Perché coloro i quali per vari motivi non sono in condizione di seguirne le attività attraverso l’impegno diretto e faticoso di ogni giorno ma ne leggono le vicende sui social, dove peraltro si rispecchia l’immagine di un grande “Gossip”, si abbeverano alla Fonte che discende dai piedi dei citati “Santoni detentori del Sacro Graal dell’Integralismo Bersaglieresco” e sentono entrare nella loro mente il tarlo del dubbio che li fa pensare che forse è meglio abbandonare questa Associazione dove a detta dei Santoni stessi ormai “imperano, il menefreghismo, l’invidia reciproca, la voglia di potere, l’aspirazione di sedere su una poltrona sempre più alta”, etc..

Non pensano purtroppo che, contrariamente a quello che leggono sui profili dei citati Censori, l’Associazione Nazionale Bersaglieri è una grandissima comunità composta da persone perbene, da BERSAGLIERI, che amano l’essere Bersagliere che non è un santino da venerare ma una filosofia di vita da vivere appunto, ciascuno con i propri mezzi e capacità. Un modo di vivere che può essere espresso con mille modalità diverse che dovrebbero rispondere a pochi ma inderogabili elementi dottrinali: il cameratismo, il rispetto per le opinioni altrui e, forse, il più importante di tutti, la GENEROSITA’!!

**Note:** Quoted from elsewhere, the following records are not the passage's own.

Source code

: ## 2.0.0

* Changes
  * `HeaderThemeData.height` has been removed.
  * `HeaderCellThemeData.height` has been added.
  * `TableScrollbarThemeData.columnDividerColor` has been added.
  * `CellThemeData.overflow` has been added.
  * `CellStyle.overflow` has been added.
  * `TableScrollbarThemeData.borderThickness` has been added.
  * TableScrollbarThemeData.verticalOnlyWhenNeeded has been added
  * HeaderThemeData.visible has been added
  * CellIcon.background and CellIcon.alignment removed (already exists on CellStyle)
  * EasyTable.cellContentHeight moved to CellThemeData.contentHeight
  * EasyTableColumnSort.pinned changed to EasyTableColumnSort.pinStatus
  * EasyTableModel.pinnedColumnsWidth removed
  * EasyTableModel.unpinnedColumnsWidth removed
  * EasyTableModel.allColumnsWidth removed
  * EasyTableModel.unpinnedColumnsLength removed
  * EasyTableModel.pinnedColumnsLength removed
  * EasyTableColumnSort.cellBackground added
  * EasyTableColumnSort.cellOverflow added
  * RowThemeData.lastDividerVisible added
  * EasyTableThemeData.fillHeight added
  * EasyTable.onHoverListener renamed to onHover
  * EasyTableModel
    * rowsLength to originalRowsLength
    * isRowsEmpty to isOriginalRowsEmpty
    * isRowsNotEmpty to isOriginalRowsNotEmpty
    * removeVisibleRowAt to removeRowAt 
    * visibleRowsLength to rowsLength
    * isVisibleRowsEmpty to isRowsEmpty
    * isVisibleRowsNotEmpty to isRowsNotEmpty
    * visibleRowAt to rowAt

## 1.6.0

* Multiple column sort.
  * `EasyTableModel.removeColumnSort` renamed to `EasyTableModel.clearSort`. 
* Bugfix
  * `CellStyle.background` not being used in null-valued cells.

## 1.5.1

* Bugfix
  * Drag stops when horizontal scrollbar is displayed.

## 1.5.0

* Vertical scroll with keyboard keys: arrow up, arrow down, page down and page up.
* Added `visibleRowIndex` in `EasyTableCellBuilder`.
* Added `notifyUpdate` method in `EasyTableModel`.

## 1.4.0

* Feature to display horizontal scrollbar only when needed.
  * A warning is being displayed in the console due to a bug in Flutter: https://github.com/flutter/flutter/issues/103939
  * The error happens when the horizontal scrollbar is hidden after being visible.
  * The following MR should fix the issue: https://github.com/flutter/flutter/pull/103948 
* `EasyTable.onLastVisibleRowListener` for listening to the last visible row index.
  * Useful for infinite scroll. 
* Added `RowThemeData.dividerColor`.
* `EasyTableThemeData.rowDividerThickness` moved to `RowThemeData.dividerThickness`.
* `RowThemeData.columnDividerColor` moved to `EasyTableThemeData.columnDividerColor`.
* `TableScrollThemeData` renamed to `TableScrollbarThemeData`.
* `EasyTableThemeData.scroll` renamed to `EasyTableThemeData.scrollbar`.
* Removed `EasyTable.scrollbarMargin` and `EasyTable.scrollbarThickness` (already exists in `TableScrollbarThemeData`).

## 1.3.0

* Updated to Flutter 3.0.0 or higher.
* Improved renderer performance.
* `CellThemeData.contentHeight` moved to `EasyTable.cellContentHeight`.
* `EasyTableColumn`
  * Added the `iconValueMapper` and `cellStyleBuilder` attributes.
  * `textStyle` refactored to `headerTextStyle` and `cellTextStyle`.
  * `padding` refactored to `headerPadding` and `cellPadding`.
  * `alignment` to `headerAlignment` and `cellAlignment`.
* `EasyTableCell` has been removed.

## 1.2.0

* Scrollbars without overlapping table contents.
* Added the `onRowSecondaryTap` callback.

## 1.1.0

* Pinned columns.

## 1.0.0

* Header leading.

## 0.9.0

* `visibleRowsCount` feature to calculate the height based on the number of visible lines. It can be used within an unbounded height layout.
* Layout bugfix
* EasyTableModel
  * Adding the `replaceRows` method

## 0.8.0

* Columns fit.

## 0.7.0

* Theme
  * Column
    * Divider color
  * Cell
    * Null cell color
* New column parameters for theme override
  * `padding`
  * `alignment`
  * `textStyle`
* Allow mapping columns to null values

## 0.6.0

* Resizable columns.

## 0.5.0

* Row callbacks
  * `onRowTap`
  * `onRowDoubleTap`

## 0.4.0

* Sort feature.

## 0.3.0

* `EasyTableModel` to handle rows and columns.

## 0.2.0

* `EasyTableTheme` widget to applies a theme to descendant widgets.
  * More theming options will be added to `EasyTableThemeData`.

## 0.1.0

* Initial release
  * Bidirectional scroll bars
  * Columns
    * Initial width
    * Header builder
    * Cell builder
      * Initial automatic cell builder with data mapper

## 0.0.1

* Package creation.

Perché è la generosità che veramente muove e fa vivere l’Associazione! Perché è con generosità che i Bersaglieri donano il proprio tempo libero, è con generosità che il Bersagliere è vicino al suo commilitone in difficoltà, è con generosità che il Bersagliere “perdona” una parola uscita dalle labbra dell’amico Bersagliere in un momento particolare, è con generosità che il Bersagliere evita di accodarsi al coro che sta “massacrando” un commilitone sui social ed è con la stessa generosità e in nome del cameratismo che gli fa una telefonata per fargli sentire la propria vicinanza o gli propone di prendere insieme un caffè per smorzare il sorgere di polemiche sterili e dannose di cui tutti faremmo volentieri a meno.